Data for this task:
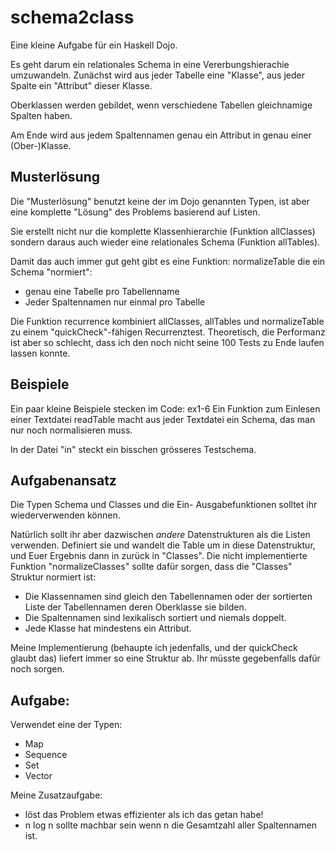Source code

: # schema2class
Eine kleine Aufgabe für ein Haskell Dojo.

Es geht darum ein relationales Schema in eine Vererbungshierachie umzuwandeln.
Zunächst wird aus jeder Tabelle eine "Klasse", aus jeder Spalte ein "Attribut"
dieser Klasse.

Oberklassen werden gebildet, wenn verschiedene Tabellen gleichnamige Spalten haben.

Am Ende wird aus jedem Spaltennamen genau ein Attribut in genau einer (Ober-)Klasse.

## Musterlösung
Die "Musterlösung" benutzt keine der im Dojo genannten Typen,
ist aber eine komplette "Lösung" des Problems basierend auf Listen.

Sie erstellt nicht nur die komplette Klassenhierarchie (Funktion allClasses)
sondern daraus auch wieder eine relationales Schema (Funktion allTables).

Damit das auch immer gut geht gibt es eine Funktion: normalizeTable
die ein Schema "normiert":
- genau eine Tabelle pro Tabellenname
- Jeder Spaltennamen nur einmal pro Tabelle

Die Funktion recurrence kombiniert allClasses, allTables und normalizeTable
zu einem "quickCheck"-fähigen Recurrenztest. Theoretisch, die Performanz ist aber so schlecht, dass ich den noch nicht seine 100 Tests zu Ende laufen lassen konnte.

## Beispiele
Ein paar kleine Beispiele stecken im Code: ex1-6
Ein Funktion zum Einlesen einer Textdatei readTable macht aus jeder Textdatei ein Schema, das man nur noch normalisieren muss.

In der Datei "in" steckt ein bisschen grösseres Testschema.

## Aufgabenansatz
Die Typen Schema und Classes und die Ein- Ausgabefunktionen solltet ihr wiederverwenden können.

Natürlich sollt ihr aber dazwischen *andere* Datenstrukturen als die Listen verwenden.
Definiert sie und wandelt die Table um in diese Datenstruktur, und Euer Ergebnis dann in zurück in "Classes".
Die nicht implementierte Funktion "normalizeClasses" sollte dafür sorgen,
dass die "Classes" Struktur normiert ist:
- Die Klassennamen sind gleich den Tabellennamen oder der sortierten Liste der Tabellennamen deren Oberklasse sie bilden.
- Die Spaltennamen sind lexikalisch sortiert und niemals doppelt.
- Jede Klasse hat mindestens ein Attribut.

Meine Implementierung (behaupte ich jedenfalls, und der quickCheck glaubt das)
liefert immer so eine Struktur ab. Ihr müsste gegebenfalls dafür noch sorgen.

## Aufgabe:
Verwendet eine der Typen:
- Map
- Sequence
- Set
- Vector

Meine Zusatzaufgabe:
- löst das Problem etwas effizienter als ich das getan habe!
- n log n sollte machbar sein wenn n die Gesamtzahl aller Spaltennamen ist.
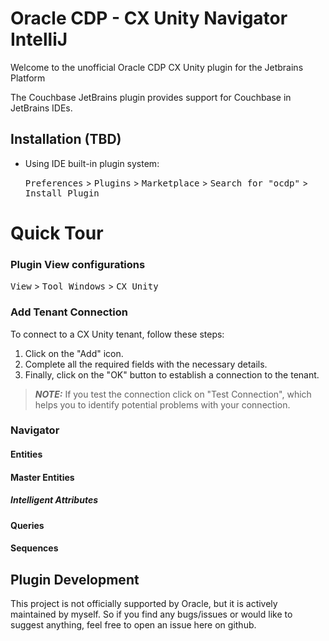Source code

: # Oracle CDP - CX Unity Navigator IntelliJ

Welcome to the unofficial Oracle CDP CX Unity plugin for the Jetbrains Platform

The Couchbase JetBrains plugin provides support for Couchbase in JetBrains IDEs.

## Installation (TBD)

- Using IDE built-in plugin system:

  <kbd>Preferences</kbd> > <kbd>Plugins</kbd> > <kbd>Marketplace</kbd> > <kbd>Search for "ocdp"</kbd> >
  <kbd>Install Plugin</kbd>

# Quick Tour

### Plugin View configurations

<kbd>View</kbd> > <kbd>Tool Windows</kbd> > <kbd>CX Unity</kbd>

### Add Tenant Connection

To connect to a CX Unity tenant, follow these steps:

1. Click on the "Add" icon.
2. Complete all the required fields with the necessary details.
3. Finally, click on the "OK" button to establish a connection to the tenant.

> **_NOTE:_** If you test the connection click on "Test Connection", which helps you to identify potential problems with your connection.

### Navigator

#### Entities

#### Master Entities

##### Intelligent Attributes

#### Queries

#### Sequences

## Plugin Development

This project is not officially supported by Oracle, but it is actively maintained by myself. So if you find any bugs/issues or would like to suggest anything, feel free to open an issue here on github.
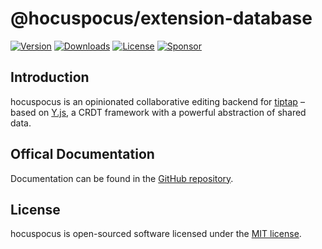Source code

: # @hocuspocus/extension-database
[![Version](https://img.shields.io/npm/v/@hocuspocus/extension-database.svg?label=version)](https://www.npmjs.com/package/@hocuspocus/extension-database)
[![Downloads](https://img.shields.io/npm/dm/@hocuspocus/extension-database.svg)](https://npmcharts.com/compare/tiptap?minimal=true)
[![License](https://img.shields.io/npm/l/@hocuspocus/extension-database.svg)](https://www.npmjs.com/package/@hocuspocus/extension-database)
[![Sponsor](https://img.shields.io/static/v1?label=Sponsor&message=%E2%9D%A4&logo=GitHub)](https://github.com/sponsors/ueberdosis)

## Introduction
hocuspocus is an opinionated collaborative editing backend for [tiptap](https://github.com/ueberdosis/tiptap) – based on [Y.js](https://github.com/yjs/yjs), a CRDT framework with a powerful abstraction of shared data.

## Offical Documentation
Documentation can be found in the [GitHub repository](https://github.com/ueberdosis/hocuspocus).

## License
hocuspocus is open-sourced software licensed under the [MIT license](https://github.com/ueberdosis/hocuspocus/blob/main/LICENSE.md).

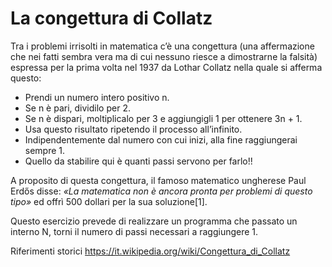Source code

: # La congettura di Collatz

Tra i problemi irrisolti in matematica c’è una congettura (una affermazione che nei fatti sembra vera ma di cui nessuno riesce a dimostrarne la falsità) espressa per la prima volta nel 1937 da Lothar Collatz nella quale si afferma questo: 
- Prendi un numero intero positivo n. 
- Se n è pari, dividilo per 2. 
- Se n è dispari, moltiplicalo per 3 e aggiungigli 1 per ottenere 3n + 1. 
- Usa questo risultato ripetendo il processo all’infinito. 
- Indipendentemente dal numero con cui inizi, alla fine raggiungerai sempre 1.
- Quello da stabilire qui è quanti passi servono per farlo!!

A proposito di questa congettura, il famoso matematico ungherese Paul Erdős disse: *«La matematica non è ancora pronta per problemi di questo tipo»* ed offrì 500 dollari per la sua soluzione[1].

Questo esercizio prevede di realizzare un programma che passato un interno N, torni il numero di passi necessari a raggiungere 1.

Riferimenti storici
https://it.wikipedia.org/wiki/Congettura_di_Collatz
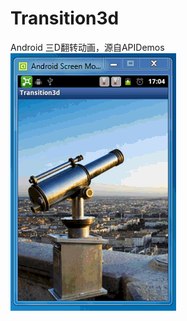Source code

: Transition3d
============

Android 三D翻转动画，源自APIDemos
![image](https://github.com/longtaoge/Transition3d/blob/master/Transition3d.gif)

What needs to be done:
Skip every image and output the remaining records exactly.

Answer area:
Source code

: # schema2class
Eine kleine Aufgabe für ein Haskell Dojo.

Es geht darum ein relationales Schema in eine Vererbungshierachie umzuwandeln.
Zunächst wird aus jeder Tabelle eine "Klasse", aus jeder Spalte ein "Attribut"
dieser Klasse.

Oberklassen werden gebildet, wenn verschiedene Tabellen gleichnamige Spalten haben.

Am Ende wird aus jedem Spaltennamen genau ein Attribut in genau einer (Ober-)Klasse.

## Musterlösung
Die "Musterlösung" benutzt keine der im Dojo genannten Typen,
ist aber eine komplette "Lösung" des Problems basierend auf Listen.

Sie erstellt nicht nur die komplette Klassenhierarchie (Funktion allClasses)
sondern daraus auch wieder eine relationales Schema (Funktion allTables).

Damit das auch immer gut geht gibt es eine Funktion: normalizeTable
die ein Schema "normiert":
- genau eine Tabelle pro Tabellenname
- Jeder Spaltennamen nur einmal pro Tabelle

Die Funktion recurrence kombiniert allClasses, allTables und normalizeTable
zu einem "quickCheck"-fähigen Recurrenztest. Theoretisch, die Performanz ist aber so schlecht, dass ich den noch nicht seine 100 Tests zu Ende laufen lassen konnte.

## Beispiele
Ein paar kleine Beispiele stecken im Code: ex1-6
Ein Funktion zum Einlesen einer Textdatei readTable macht aus jeder Textdatei ein Schema, das man nur noch normalisieren muss.

In der Datei "in" steckt ein bisschen grösseres Testschema.

## Aufgabenansatz
Die Typen Schema und Classes und die Ein- Ausgabefunktionen solltet ihr wiederverwenden können.

Natürlich sollt ihr aber dazwischen *andere* Datenstrukturen als die Listen verwenden.
Definiert sie und wandelt die Table um in diese Datenstruktur, und Euer Ergebnis dann in zurück in "Classes".
Die nicht implementierte Funktion "normalizeClasses" sollte dafür sorgen,
dass die "Classes" Struktur normiert ist:
- Die Klassennamen sind gleich den Tabellennamen oder der sortierten Liste der Tabellennamen deren Oberklasse sie bilden.
- Die Spaltennamen sind lexikalisch sortiert und niemals doppelt.
- Jede Klasse hat mindestens ein Attribut.

Meine Implementierung (behaupte ich jedenfalls, und der quickCheck glaubt das)
liefert immer so eine Struktur ab. Ihr müsste gegebenfalls dafür noch sorgen.

## Aufgabe:
Verwendet eine der Typen:
- Map
- Sequence
- Set
- Vector

Meine Zusatzaufgabe:
- löst das Problem etwas effizienter als ich das getan habe!
- n log n sollte machbar sein wenn n die Gesamtzahl aller Spaltennamen ist.
Source code

: # Oracle CDP - CX Unity Navigator IntelliJ

Welcome to the unofficial Oracle CDP CX Unity plugin for the Jetbrains Platform

The Couchbase JetBrains plugin provides support for Couchbase in JetBrains IDEs.

## Installation (TBD)

- Using IDE built-in plugin system:

  <kbd>Preferences</kbd> > <kbd>Plugins</kbd> > <kbd>Marketplace</kbd> > <kbd>Search for "ocdp"</kbd> >
  <kbd>Install Plugin</kbd>

# Quick Tour

### Plugin View configurations

<kbd>View</kbd> > <kbd>Tool Windows</kbd> > <kbd>CX Unity</kbd>

### Add Tenant Connection

To connect to a CX Unity tenant, follow these steps:

1. Click on the "Add" icon.
2. Complete all the required fields with the necessary details.
3. Finally, click on the "OK" button to establish a connection to the tenant.

> **_NOTE:_** If you test the connection click on "Test Connection", which helps you to identify potential problems with your connection.

### Navigator

#### Entities

#### Master Entities

##### Intelligent Attributes

#### Queries

#### Sequences

## Plugin Development

This project is not officially supported by Oracle, but it is actively maintained by myself. So if you find any bugs/issues or would like to suggest anything, feel free to open an issue here on github.
Source code

: # @hocuspocus/extension-database
[![Version](https://img.shields.io/npm/v/@hocuspocus/extension-database.svg?label=version)](https://www.npmjs.com/package/@hocuspocus/extension-database)
[![Downloads](https://img.shields.io/npm/dm/@hocuspocus/extension-database.svg)](https://npmcharts.com/compare/tiptap?minimal=true)
[![License](https://img.shields.io/npm/l/@hocuspocus/extension-database.svg)](https://www.npmjs.com/package/@hocuspocus/extension-database)
[![Sponsor](https://img.shields.io/static/v1?label=Sponsor&message=%E2%9D%A4&logo=GitHub)](https://github.com/sponsors/ueberdosis)

## Introduction
hocuspocus is an opinionated collaborative editing backend for [tiptap](https://github.com/ueberdosis/tiptap) – based on [Y.js](https://github.com/yjs/yjs), a CRDT framework with a powerful abstraction of shared data.

## Offical Documentation
Documentation can be found in the [GitHub repository](https://github.com/ueberdosis/hocuspocus).

## License
hocuspocus is open-sourced software licensed under the [MIT license](https://github.com/ueberdosis/hocuspocus/blob/main/LICENSE.md).

Source code

: # La congettura di Collatz

Tra i problemi irrisolti in matematica c’è una congettura (una affermazione che nei fatti sembra vera ma di cui nessuno riesce a dimostrarne la falsità) espressa per la prima volta nel 1937 da Lothar Collatz nella quale si afferma questo: 
- Prendi un numero intero positivo n. 
- Se n è pari, dividilo per 2. 
- Se n è dispari, moltiplicalo per 3 e aggiungigli 1 per ottenere 3n + 1. 
- Usa questo risultato ripetendo il processo all’infinito. 
- Indipendentemente dal numero con cui inizi, alla fine raggiungerai sempre 1.
- Quello da stabilire qui è quanti passi servono per farlo!!

A proposito di questa congettura, il famoso matematico ungherese Paul Erdős disse: *«La matematica non è ancora pronta per problemi di questo tipo»* ed offrì 500 dollari per la sua soluzione[1].

Questo esercizio prevede di realizzare un programma che passato un interno N, torni il numero di passi necessari a raggiungere 1.

Riferimenti storici
https://it.wikipedia.org/wiki/Congettura_di_Collatz
Source code

: Transition3d
============

Android 三D翻转动画，源自APIDemos
![image](https://github.com/longtaoge/Transition3d/blob/master/Transition3d.gif)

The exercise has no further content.